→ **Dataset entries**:
·····
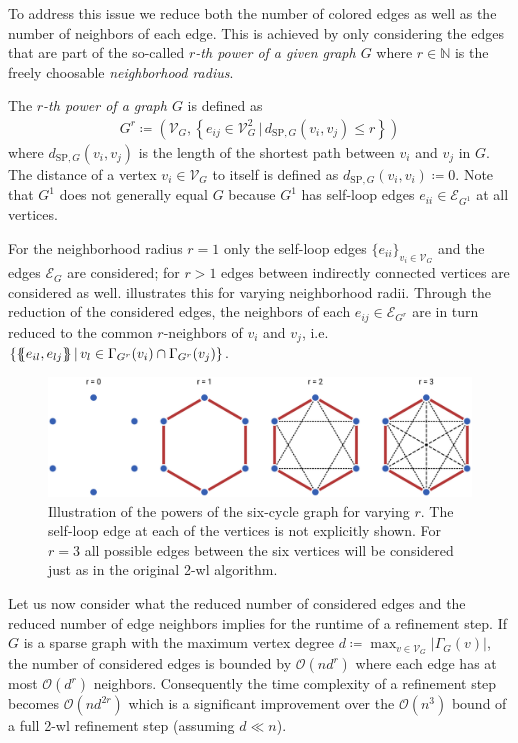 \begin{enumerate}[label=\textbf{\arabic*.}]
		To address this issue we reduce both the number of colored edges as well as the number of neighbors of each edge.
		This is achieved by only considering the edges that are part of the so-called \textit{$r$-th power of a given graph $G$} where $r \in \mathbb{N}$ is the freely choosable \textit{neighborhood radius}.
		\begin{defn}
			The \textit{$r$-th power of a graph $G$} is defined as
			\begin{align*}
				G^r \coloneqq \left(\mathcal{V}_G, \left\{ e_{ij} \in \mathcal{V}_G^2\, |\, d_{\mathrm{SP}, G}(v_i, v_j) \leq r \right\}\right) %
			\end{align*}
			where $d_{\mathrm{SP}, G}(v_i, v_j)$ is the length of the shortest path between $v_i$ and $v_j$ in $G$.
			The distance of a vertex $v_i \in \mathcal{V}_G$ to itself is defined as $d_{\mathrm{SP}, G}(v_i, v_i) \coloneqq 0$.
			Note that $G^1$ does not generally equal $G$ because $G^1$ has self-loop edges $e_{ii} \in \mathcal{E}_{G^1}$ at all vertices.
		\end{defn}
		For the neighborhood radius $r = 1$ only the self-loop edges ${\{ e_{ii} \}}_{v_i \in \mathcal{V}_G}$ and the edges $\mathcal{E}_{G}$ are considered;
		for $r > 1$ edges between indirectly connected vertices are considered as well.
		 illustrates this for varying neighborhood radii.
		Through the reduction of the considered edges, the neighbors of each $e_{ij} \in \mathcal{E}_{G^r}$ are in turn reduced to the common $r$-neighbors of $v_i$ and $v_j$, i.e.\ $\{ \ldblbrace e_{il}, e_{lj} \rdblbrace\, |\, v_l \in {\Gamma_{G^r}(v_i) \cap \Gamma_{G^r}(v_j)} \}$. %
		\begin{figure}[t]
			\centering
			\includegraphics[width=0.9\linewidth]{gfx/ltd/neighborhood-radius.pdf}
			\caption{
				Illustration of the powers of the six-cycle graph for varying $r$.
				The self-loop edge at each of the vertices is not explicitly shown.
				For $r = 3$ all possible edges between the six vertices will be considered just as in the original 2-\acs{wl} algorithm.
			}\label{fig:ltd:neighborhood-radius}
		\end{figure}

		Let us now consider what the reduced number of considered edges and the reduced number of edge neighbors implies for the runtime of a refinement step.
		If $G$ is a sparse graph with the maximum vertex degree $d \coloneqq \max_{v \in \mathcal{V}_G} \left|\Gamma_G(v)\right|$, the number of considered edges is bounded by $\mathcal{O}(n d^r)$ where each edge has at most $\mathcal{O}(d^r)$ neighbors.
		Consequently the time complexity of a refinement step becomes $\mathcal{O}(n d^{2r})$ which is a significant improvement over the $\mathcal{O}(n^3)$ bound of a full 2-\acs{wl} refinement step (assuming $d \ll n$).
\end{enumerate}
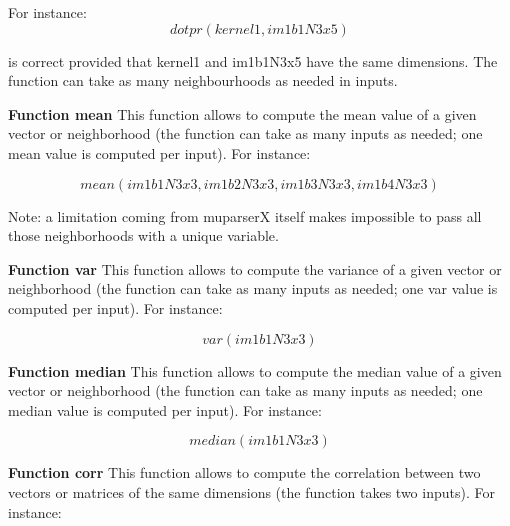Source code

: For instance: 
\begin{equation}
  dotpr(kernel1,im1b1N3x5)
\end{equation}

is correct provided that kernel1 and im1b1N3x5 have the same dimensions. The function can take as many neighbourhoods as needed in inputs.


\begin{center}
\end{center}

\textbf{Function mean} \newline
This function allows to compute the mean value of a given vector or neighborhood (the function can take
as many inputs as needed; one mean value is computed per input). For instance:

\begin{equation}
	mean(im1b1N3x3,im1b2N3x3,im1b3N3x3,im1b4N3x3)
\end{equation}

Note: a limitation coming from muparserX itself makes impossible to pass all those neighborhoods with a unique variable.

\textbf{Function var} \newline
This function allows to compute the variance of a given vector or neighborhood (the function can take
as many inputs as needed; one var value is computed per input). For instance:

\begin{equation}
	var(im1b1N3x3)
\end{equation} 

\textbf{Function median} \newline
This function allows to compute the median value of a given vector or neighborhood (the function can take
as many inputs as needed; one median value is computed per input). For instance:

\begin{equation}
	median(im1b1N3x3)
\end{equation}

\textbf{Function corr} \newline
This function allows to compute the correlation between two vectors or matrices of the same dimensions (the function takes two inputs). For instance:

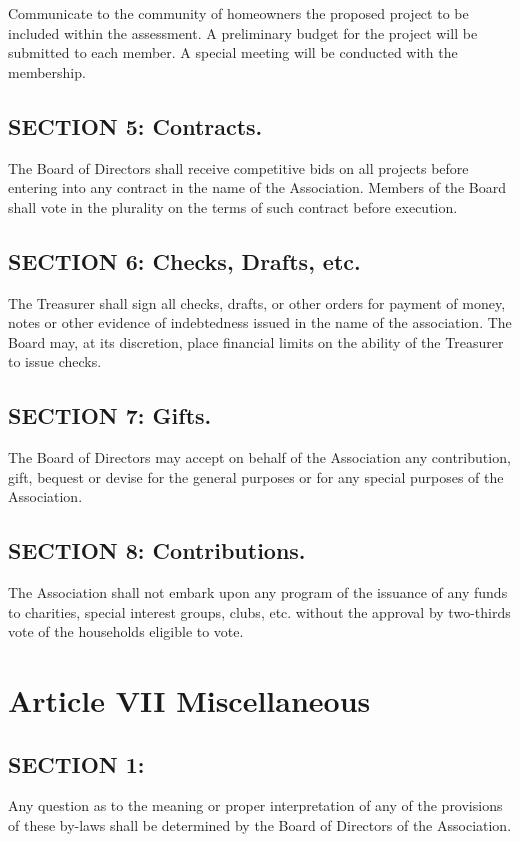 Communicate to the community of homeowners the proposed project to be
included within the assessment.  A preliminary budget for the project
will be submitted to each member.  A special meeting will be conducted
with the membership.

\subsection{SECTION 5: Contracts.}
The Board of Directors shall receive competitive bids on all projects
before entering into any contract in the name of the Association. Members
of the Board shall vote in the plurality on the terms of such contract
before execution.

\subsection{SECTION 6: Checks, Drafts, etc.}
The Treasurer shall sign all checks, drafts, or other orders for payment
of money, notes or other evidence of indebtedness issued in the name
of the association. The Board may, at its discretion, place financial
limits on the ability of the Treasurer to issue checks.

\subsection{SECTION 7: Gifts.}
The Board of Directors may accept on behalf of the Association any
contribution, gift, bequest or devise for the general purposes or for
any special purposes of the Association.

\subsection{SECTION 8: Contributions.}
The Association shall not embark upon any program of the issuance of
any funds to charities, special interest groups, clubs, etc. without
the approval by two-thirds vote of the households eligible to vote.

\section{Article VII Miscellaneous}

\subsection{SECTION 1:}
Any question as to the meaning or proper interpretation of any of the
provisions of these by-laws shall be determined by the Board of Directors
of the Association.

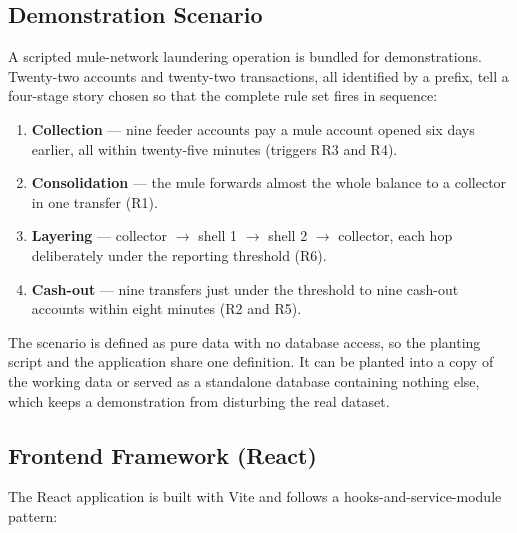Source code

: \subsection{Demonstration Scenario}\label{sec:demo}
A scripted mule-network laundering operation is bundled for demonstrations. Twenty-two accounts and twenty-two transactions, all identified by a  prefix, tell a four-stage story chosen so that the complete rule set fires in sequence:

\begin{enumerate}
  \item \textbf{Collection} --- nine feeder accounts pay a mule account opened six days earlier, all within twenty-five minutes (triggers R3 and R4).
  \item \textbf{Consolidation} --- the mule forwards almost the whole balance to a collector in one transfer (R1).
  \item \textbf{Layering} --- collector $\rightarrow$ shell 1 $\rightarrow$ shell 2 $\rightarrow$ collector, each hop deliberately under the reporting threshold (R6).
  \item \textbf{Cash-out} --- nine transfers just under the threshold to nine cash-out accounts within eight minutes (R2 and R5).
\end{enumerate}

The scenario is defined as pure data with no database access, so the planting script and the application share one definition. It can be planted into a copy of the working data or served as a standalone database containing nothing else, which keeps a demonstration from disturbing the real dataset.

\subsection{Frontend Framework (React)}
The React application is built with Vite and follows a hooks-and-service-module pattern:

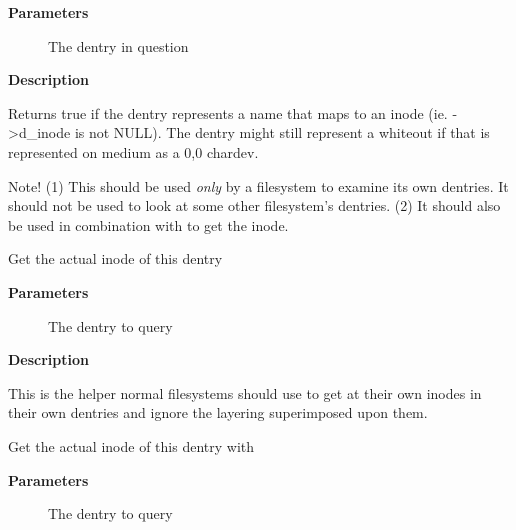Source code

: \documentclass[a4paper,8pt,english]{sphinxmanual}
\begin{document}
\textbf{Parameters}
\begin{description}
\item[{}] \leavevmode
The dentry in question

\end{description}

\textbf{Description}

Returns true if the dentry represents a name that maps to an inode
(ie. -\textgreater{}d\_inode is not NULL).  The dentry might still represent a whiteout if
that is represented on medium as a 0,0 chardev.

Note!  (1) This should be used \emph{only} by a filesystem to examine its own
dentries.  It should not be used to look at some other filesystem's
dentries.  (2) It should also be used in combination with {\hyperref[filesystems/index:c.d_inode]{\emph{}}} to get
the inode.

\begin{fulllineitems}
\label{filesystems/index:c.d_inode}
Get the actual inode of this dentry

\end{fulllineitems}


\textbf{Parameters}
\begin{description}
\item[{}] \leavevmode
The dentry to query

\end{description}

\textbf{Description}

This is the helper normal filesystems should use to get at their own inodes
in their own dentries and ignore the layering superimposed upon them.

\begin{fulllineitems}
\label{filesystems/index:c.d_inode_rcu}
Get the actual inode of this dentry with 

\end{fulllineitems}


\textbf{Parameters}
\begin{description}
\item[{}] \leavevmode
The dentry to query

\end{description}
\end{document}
·····
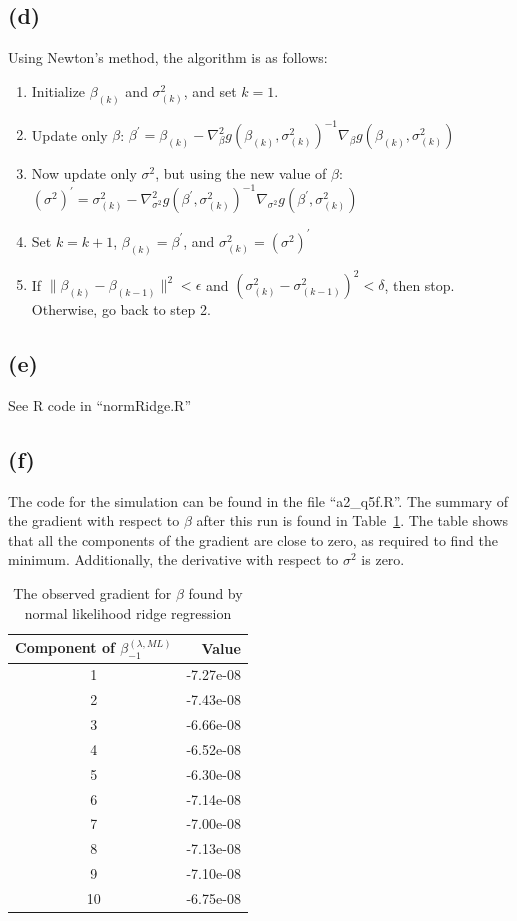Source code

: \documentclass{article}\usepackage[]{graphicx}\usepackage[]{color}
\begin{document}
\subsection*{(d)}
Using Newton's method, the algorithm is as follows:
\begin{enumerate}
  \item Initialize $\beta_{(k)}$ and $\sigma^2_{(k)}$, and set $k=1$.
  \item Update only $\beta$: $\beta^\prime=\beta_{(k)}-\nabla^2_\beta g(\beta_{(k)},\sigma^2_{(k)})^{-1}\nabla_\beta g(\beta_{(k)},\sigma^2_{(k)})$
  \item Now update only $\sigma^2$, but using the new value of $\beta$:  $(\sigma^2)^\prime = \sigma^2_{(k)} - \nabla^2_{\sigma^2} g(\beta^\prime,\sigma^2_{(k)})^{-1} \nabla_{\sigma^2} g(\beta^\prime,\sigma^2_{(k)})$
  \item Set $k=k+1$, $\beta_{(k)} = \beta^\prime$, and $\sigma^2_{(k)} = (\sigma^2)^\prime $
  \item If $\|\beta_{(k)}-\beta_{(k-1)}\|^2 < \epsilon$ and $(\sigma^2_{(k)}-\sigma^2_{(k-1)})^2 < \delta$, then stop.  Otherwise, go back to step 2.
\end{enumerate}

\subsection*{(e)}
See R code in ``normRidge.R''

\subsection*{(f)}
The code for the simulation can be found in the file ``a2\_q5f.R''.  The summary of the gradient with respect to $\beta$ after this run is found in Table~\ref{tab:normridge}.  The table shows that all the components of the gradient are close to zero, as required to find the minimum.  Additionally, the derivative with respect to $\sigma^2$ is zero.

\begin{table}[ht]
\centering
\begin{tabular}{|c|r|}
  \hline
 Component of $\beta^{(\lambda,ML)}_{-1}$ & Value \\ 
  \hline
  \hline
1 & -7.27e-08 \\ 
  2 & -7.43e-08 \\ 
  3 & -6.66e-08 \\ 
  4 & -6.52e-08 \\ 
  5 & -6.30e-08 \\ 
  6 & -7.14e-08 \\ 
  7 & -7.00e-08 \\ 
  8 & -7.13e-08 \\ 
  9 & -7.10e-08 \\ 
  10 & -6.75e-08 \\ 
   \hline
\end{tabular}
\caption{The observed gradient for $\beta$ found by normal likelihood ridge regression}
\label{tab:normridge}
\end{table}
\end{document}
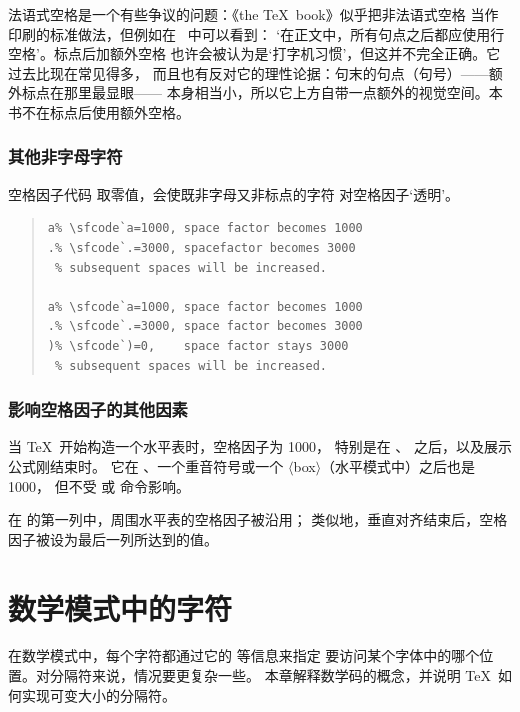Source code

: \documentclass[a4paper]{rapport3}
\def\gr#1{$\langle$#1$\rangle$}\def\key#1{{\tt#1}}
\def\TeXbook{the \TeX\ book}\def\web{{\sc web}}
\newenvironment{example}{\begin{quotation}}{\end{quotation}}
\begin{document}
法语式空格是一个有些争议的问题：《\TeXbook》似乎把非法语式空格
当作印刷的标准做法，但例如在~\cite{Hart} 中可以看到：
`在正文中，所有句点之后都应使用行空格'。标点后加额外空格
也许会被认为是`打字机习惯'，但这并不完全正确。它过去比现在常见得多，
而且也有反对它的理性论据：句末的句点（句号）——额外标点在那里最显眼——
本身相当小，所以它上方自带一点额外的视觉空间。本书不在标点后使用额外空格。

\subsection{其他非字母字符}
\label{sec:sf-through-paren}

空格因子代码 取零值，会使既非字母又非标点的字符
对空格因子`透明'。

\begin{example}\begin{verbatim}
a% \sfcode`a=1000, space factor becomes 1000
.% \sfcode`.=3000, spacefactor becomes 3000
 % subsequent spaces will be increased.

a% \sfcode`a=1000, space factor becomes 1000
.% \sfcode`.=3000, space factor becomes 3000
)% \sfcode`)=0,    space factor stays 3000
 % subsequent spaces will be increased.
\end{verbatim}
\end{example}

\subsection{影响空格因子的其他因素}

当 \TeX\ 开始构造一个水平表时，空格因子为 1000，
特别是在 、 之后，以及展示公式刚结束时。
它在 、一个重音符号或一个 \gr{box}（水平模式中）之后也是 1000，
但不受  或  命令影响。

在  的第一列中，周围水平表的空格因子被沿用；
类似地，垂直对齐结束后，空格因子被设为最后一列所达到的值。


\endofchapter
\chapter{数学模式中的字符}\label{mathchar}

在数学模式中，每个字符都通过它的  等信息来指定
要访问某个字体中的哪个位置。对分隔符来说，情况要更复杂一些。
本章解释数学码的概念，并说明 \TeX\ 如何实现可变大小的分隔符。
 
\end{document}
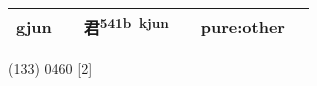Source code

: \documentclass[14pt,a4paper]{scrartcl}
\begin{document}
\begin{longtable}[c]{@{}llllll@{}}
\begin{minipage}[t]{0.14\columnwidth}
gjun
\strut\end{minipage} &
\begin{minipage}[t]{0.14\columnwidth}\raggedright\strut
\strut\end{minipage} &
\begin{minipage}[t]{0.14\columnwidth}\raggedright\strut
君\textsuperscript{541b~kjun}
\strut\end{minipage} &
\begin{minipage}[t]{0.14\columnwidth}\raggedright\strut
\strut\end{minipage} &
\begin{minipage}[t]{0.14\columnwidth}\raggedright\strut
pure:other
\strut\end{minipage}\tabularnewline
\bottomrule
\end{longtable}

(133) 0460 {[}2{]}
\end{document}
·····
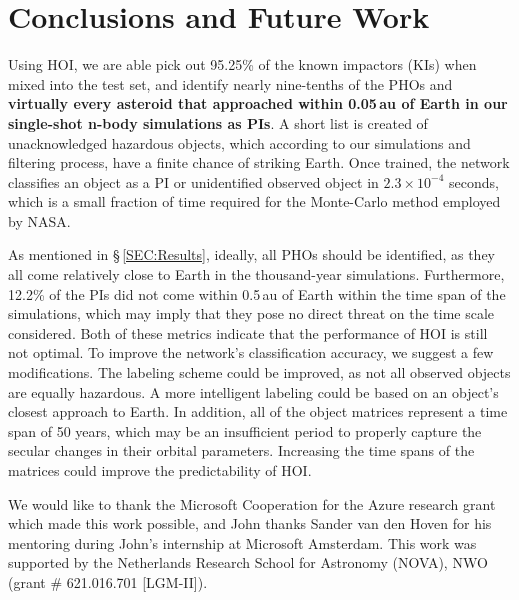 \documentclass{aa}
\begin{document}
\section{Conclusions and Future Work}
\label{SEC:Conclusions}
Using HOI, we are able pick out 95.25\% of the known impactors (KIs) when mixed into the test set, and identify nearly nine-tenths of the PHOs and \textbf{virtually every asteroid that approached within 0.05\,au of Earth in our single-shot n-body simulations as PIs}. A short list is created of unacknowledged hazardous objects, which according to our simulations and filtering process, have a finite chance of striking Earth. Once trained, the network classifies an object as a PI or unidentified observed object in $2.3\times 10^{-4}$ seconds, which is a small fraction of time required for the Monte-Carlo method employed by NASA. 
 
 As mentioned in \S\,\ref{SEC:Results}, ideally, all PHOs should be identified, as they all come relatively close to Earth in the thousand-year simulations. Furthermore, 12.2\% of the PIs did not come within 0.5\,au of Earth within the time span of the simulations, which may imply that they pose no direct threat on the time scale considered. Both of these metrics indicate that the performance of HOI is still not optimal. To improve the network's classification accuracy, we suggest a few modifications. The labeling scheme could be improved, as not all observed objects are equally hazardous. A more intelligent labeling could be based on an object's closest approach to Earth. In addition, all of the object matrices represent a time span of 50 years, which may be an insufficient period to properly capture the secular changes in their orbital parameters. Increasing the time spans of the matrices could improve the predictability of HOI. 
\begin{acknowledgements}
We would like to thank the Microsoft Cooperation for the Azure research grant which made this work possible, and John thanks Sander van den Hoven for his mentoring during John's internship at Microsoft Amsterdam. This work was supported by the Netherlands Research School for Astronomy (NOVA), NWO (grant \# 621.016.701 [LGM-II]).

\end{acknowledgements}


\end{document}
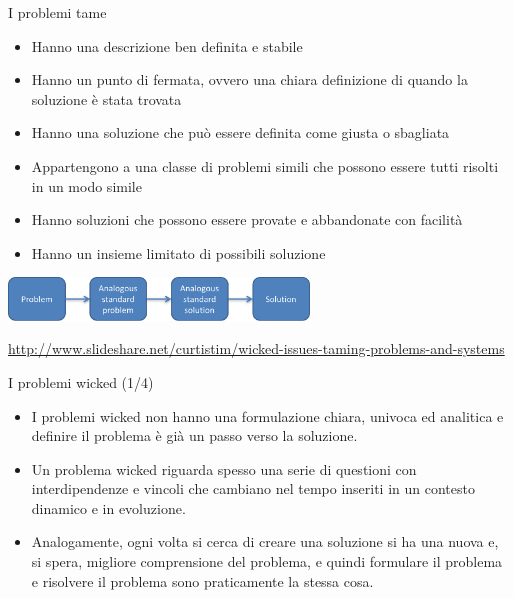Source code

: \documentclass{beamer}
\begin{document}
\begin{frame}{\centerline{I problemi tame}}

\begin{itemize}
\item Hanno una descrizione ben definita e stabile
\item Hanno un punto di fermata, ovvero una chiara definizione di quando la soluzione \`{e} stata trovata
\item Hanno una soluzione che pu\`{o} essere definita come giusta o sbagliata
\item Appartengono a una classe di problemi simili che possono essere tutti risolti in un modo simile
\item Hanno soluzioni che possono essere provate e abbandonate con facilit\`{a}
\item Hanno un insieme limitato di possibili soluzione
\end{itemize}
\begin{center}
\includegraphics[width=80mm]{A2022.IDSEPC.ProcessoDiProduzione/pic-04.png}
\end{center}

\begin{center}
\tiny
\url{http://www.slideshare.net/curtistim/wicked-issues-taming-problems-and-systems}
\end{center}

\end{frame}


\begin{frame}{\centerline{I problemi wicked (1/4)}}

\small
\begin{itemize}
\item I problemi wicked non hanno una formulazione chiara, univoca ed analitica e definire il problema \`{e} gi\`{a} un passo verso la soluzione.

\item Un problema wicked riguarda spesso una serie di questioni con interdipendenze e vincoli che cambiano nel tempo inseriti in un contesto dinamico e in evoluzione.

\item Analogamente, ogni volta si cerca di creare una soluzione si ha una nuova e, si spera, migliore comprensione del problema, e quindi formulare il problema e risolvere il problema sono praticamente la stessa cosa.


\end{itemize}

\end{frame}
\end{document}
·····
→ **WORK TASK**: In the data above, start at the line that has "verso la soluzione.", stop after the line that has "e in evoluzione.", and print every line in between exactly as it stands.

→ **RESULT FOR THIS TASK**:
\item I problemi wicked non hanno una formulazione chiara, univoca ed analitica e definire il problema \`{e} gi\`{a} un passo verso la soluzione.

\item Un problema wicked riguarda spesso una serie di questioni con interdipendenze e vincoli che cambiano nel tempo inseriti in un contesto dinamico e in evoluzione.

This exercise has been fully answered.